Eastern Mackenzie District (Barrenlands), Northern Saskatchewan, and Manitoba
Hearne was first to record Dene groups following the caribou when he crossed the Barrenlands in 1771. Later ethnographic reports and archaeology confirmed that caribou was the controlling factor in the development of Dene groups on the Barrenlands, in northern Saskatchewan and Manitoba. All Dene groups had to follow the caribou within its wintering area and migration corridor to and from the calving grounds if they were to survive. Alternative food was insufficient to sustain them. Distance between herd ranges and the timing of each respective herd’s migration prevented any one human group from hunting more than one range. Such is the nature of joint culture and herd occupancy that tools and dialects reflect this dependence. Within each caribou range, tools become more homogeneous with time, and differ from those in adjoining ranges because of limited contact between groups. This pattern has been evident since the first peoples entered the Barrenlands. Within the Beverly Range, stratified sites provide a cultural sequence from then until Contact. The association of the Dene tribes with caribou ranges continued into historic times. From northwest to southwest, and with respect to tribal division and range, the Satudene (Hare and Dogrib) occupy the Bluenose caribou range; the Dogrib and Yellowknife occupy the Bathurst range; and the Western and Eastern Chipewyan occupy the Beverly and Kaminuriak ranges (Figure 4).

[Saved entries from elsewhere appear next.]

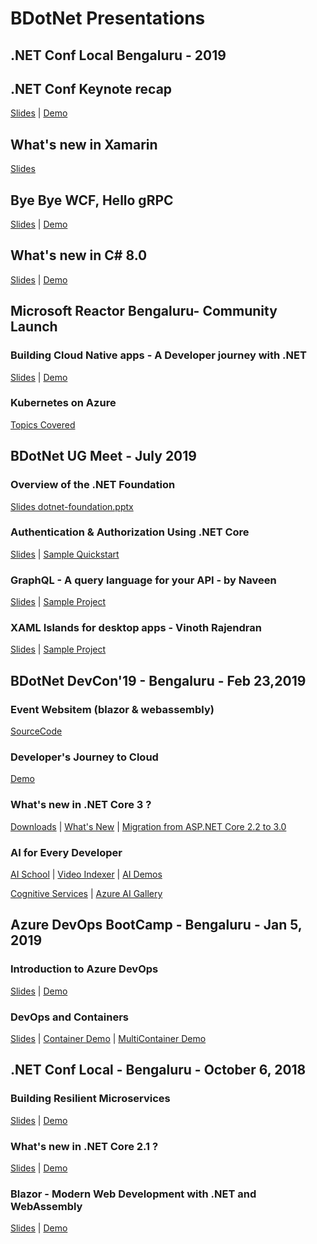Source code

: # BDotNet Presentations

## .NET Conf Local Bengaluru - 2019

## .NET Conf Keynote recap

[Slides](https://github.com/dotnet-presentations/dotnetconf2019/blob/master/Technical/dotNETConf2019_Keynote.pptx) | [Demo](https://github.com/dotnet-presentations/dotnetconf2019/tree/master/Technical/keynote)

## What's new in Xamarin

[Slides](https://github.com/dotnet-presentations/dotnetconf2019/blob/master/Technical/2019_09_23_DotnetConf2019_XamarinProductiveBeautiful.pptx)

## Bye Bye WCF, Hello gRPC

[Slides](https://www.slideshare.net/svswaminathan/bye-bye-wcf-hello-grpc) | [Demo](https://github.com/dotnet-presentations/dotnetconf2019/tree/master/Technical/keynote)

## What's new in C# 8.0

[Slides](https://www.slideshare.net/contact4manoj/whats-newi-in-c-80) | [Demo]()

## Microsoft Reactor Bengaluru- Community Launch

### Building Cloud Native apps - A Developer journey with .NET

[Slides](https://www.slideshare.net/svswaminathan/building-cloud-native-apps) | [Demo](https://github.com/dotnet-architecture/eShopOnContainers)

### Kubernetes on Azure

[Topics Covered](https://www.edx.org/course/introduction-to-kubernetes)

## BDotNet UG Meet - July 2019

### Overview of the .NET Foundation

[Slides dotnet-foundation.pptx](https://github.com/bdotnet/bdotnet.github.io/tree/master/presentations/BDotNetUGMeetJuly2019)

### Authentication & Authorization Using .NET Core

[Slides](https://slides.com/arunselvakumar/bdotnet-july19) | [Sample Quickstart](https://github.com/IdentityServer/IdentityServer4/tree/master/samples/Quickstarts)

### GraphQL - A query language for your API - by Naveen

[Slides](https://github.com/Naveen-NN/SharedResources/tree/master/GraphQL-TechTalk-07202019/Presentation) | [Sample Project](https://github.com/Naveen-NN/SharedResources/tree/master/GraphQL-TechTalk-07202019/GraphQLBookApi)

### XAML Islands for desktop apps - Vinoth Rajendran

[Slides](https://github.com/bdotnet/bdotnet.github.io/tree/master/presentations/BDotNetUGMeetJuly2019/XamlIslands) | [Sample Project](https://github.com/bdotnet/bdotnet.github.io/tree/master/presentations/BDotNetUGMeetJuly2019/XamlIslands/XAMLNavView)


## BDotNet DevCon'19 - Bengaluru - Feb 23,2019

### Event Websitem (blazor & webassembly)

[SourceCode](https://github.com/bdotnet/devcon19)

### Developer's Journey to Cloud

[Demo](https://github.com/wrijughosh/DevCon19)

### What's new in .NET Core 3 ?

[Downloads](https://dotnet.microsoft.com/download/dotnet-core/3.0)  |  [What's New](https://docs.microsoft.com/en-us/dotnet/core/whats-new/dotnet-core-3-0)  | [Migration from ASP.NET Core 2.2 to 3.0](https://docs.microsoft.com/en-us/aspnet/core/migration/22-to-30?view=aspnetcore-2.2&tabs=visual-studio)

### AI for Every Developer

[AI School](https://aischool.microsoft.com/en-us/home) | [Video Indexer](https://www.videoindexer.ai/tour) | [AI Demos](https://aidemos.microsoft.com/)

[Cognitive Services](https://azure.microsoft.com/en-in/services/cognitive-services/) | [Azure AI Gallery](https://gallery.azure.ai/)


## Azure DevOps BootCamp - Bengaluru - Jan 5, 2019

### Introduction to Azure DevOps

[Slides](https://www.slideshare.net/svswaminathan/azure-dev-ops) | [Demo](https://github.com/svswaminathan/bdotnet-devops-live-demo)

### DevOps and Containers

[Slides](https://www.slideshare.net/sharepointguy/devops-bootcamp) | [Container Demo](https://dev.azure.com/girishgoudar/DevOpsLaunchK8s) | [MultiContainer Demo](https://dev.azure.com/girishgoudar/DevOpsK8sMultiContainer)

## .NET Conf Local - Bengaluru - October 6, 2018

### Building Resilient Microservices

[Slides](https://mediusprodstatic.studios.ms/presentations/Ignite2018/BRK3175.pptx) | [Demo](https://github.com/dotnet-architecture/eShopOnContainers)

### What's new in .NET Core 2.1 ?

[Slides]() | [Demo]()

### Blazor - Modern Web Development with .NET and WebAssembly

[Slides](https://github.com/dotnet-presentations/dotnetconf2018/blob/master/Technical/Decks/Blazor_Modern%20Web%20development%20with%20.NET%20and%20WebAssembly.pptx) | [Demo](https://github.com/svswaminathan/blazor-dotnetconfblr18)

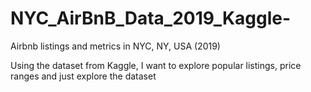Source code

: # NYC_AirBnB_Data_2019_Kaggle-
Airbnb listings and metrics in NYC, NY, USA (2019)

Using the dataset from Kaggle, I want to explore popular listings, price ranges and just explore the dataset
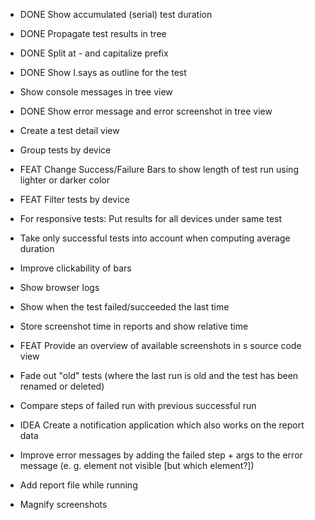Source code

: - DONE Show accumulated (serial) test duration
- DONE Propagate test results in tree
- DONE Split at - and capitalize prefix
- DONE Show I.says as outline for the test

- Show console messages in tree view
- DONE Show error message and error screenshot in tree view
- Create a test detail view
- Group tests by device
- FEAT Change Success/Failure Bars to show length of test run using lighter or darker color
- FEAT Filter tests by device
- For responsive tests: Put results for all devices under same test
- Take only successful tests into account when computing average duration
- Improve clickability of bars
- Show browser logs
- Show when the test failed/succeeded the last time
- Store screenshot time in reports and show relative time
- FEAT Provide an overview of available screenshots in s source code view
- Fade out "old" tests (where the last run is old and the test has been renamed or deleted)
- Compare steps of failed run with previous successful run
- IDEA Create a notification application which also works on the report data
- Improve error messages by adding the failed step + args to the error message (e. g. element not visible [but which element?])
- Add report file while running
- Magnify screenshots

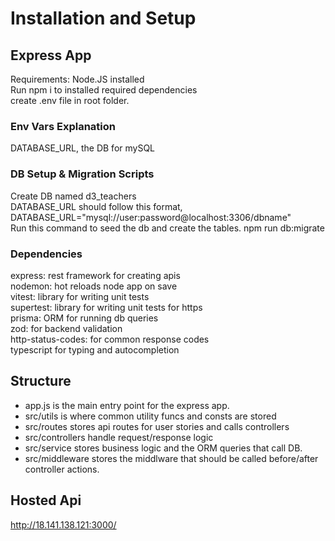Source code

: # Installation and Setup

## Express App

Requirements: Node.JS installed <br />
Run npm i to installed required dependencies <br />
create .env file in root folder. <br />

### Env Vars Explanation

DATABASE_URL, the DB for mySQL

### DB Setup & Migration Scripts

Create DB named d3_teachers <br />
DATABASE_URL should follow this format, DATABASE_URL="mysql://user:password@localhost:3306/dbname" <br />
Run this command to seed the db and create the tables. npm run db:migrate <br />

### Dependencies

express: rest framework for creating apis <br />
nodemon: hot reloads node app on save <br />
vitest: library for writing unit tests <br />
supertest: library for writing unit tests for https <br />
prisma: ORM for running db queries <br />
zod: for backend validation <br />
http-status-codes: for common response codes <br />
typescript for typing and autocompletion <br />

## Structure

- app.js is the main entry point for the express app. <br />
- src/utils is where common utility funcs and consts are stored <br />
- src/routes stores api routes for user stories and calls controllers <br />
- src/controllers handle request/response logic <br />
- src/service stores business logic and the ORM queries that call DB. <br />
- src/middleware stores the middlware that should be called before/after controller actions. <br />

## Hosted Api

http://18.141.138.121:3000/
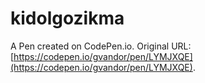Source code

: # kidolgozikma

A Pen created on CodePen.io. Original URL: [https://codepen.io/gvandor/pen/LYMJXQE](https://codepen.io/gvandor/pen/LYMJXQE).

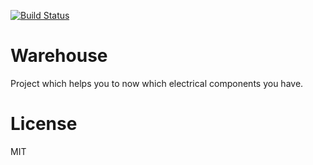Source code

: [![Build Status](https://secure.travis-ci.org/nenadalm/Warehouse.png?branch=master)](http://travis-ci.org/nenadalm/Warehouse)

# Warehouse

Project which helps you to now which electrical components you have.

# License

MIT

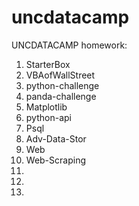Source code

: # uncdatacamp
UNCDATACAMP homework:
1. StarterBox 
2. VBAofWallStreet
3. python-challenge
4. panda-challenge
5. Matplotlib
6. python-api
7. Psql
8. Adv-Data-Stor
9. Web
10. Web-Scraping
11. 
12.
13.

The earliest people to enter the Barrenland range of the Beverly caribou were Northern Plano who followed the retreating continental ice sheet north. They occupied 34 water-crossings, each having at least one Northern Plano lancehead and dating to 8000-7000 years ago (Figure 3). Northern Plano artifacts are also seen to the south, at Black Lake in northern Saskatchewan. Northern Plano may have merged into Shield Archaic people 6500-3500 years ago, as 121 Beverly sites show no substantial interruption in artifact frequencies, particularly in knives (Figure 5). But their earliest radiocarbon-dated (6120 years ago) small, crude, side-notched point looks nothing like the elegant, long, unnotched Plano points. In time, the Shield Archaic people retreated with incoming very cold climate from the Arctic coast. Hard on their heels were 3500-2700 year-old Arctic-adapted Pre-Dorset people who moved south during this cold period. They left distinctive microblades and cores, burins and spalls, and other refined tools at many Bathurst, Beverly (246 sites), and Kaminuriak caribou range sites (Figure 9). To the southeast, Pre-Dorset artifacts are found at Black
Lake, Saskatchewan, and near Churchill, Manitoba, at the Twin Lakes and Seahorse Gully sites (see Americas, North: Arctic and Circumpolar Regions) (Figure 9).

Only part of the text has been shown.